◆ Recorded information:
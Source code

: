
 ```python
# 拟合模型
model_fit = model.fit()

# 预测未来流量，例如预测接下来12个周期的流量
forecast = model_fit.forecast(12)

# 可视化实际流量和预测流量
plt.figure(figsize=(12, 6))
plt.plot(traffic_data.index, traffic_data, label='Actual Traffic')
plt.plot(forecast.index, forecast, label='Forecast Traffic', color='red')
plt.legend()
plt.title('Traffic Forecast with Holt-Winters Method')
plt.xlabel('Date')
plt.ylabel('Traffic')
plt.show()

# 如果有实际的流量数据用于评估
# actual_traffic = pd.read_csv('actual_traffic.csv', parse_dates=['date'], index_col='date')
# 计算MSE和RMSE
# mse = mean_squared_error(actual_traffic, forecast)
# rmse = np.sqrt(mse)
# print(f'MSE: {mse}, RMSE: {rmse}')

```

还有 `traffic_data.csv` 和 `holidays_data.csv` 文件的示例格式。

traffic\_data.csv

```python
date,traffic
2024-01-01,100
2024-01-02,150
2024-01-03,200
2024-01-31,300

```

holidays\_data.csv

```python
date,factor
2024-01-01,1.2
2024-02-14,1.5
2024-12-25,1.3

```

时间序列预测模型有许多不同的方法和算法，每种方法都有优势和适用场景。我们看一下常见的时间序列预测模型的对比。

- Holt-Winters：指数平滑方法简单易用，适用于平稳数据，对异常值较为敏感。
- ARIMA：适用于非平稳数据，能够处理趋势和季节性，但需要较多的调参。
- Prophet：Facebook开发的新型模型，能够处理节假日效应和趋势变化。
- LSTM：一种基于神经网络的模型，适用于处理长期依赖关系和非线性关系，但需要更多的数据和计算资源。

◆ Assigned task: From the first entry above to the last, repeat everything exactly.

◆ Answer for the task:
Source code

:
 ```python
# 拟合模型
model_fit = model.fit()

# 预测未来流量，例如预测接下来12个周期的流量
forecast = model_fit.forecast(12)

# 可视化实际流量和预测流量
plt.figure(figsize=(12, 6))
plt.plot(traffic_data.index, traffic_data, label='Actual Traffic')
plt.plot(forecast.index, forecast, label='Forecast Traffic', color='red')
plt.legend()
plt.title('Traffic Forecast with Holt-Winters Method')
plt.xlabel('Date')
plt.ylabel('Traffic')
plt.show()

# 如果有实际的流量数据用于评估
# actual_traffic = pd.read_csv('actual_traffic.csv', parse_dates=['date'], index_col='date')
# 计算MSE和RMSE
# mse = mean_squared_error(actual_traffic, forecast)
# rmse = np.sqrt(mse)
# print(f'MSE: {mse}, RMSE: {rmse}')

```

还有 `traffic_data.csv` 和 `holidays_data.csv` 文件的示例格式。

traffic\_data.csv

```python
date,traffic
2024-01-01,100
2024-01-02,150
2024-01-03,200
2024-01-31,300

```

holidays\_data.csv

```python
date,factor
2024-01-01,1.2
2024-02-14,1.5
2024-12-25,1.3

```

时间序列预测模型有许多不同的方法和算法，每种方法都有优势和适用场景。我们看一下常见的时间序列预测模型的对比。

- Holt-Winters：指数平滑方法简单易用，适用于平稳数据，对异常值较为敏感。
- ARIMA：适用于非平稳数据，能够处理趋势和季节性，但需要较多的调参。
- Prophet：Facebook开发的新型模型，能够处理节假日效应和趋势变化。
- LSTM：一种基于神经网络的模型，适用于处理长期依赖关系和非线性关系，但需要更多的数据和计算资源。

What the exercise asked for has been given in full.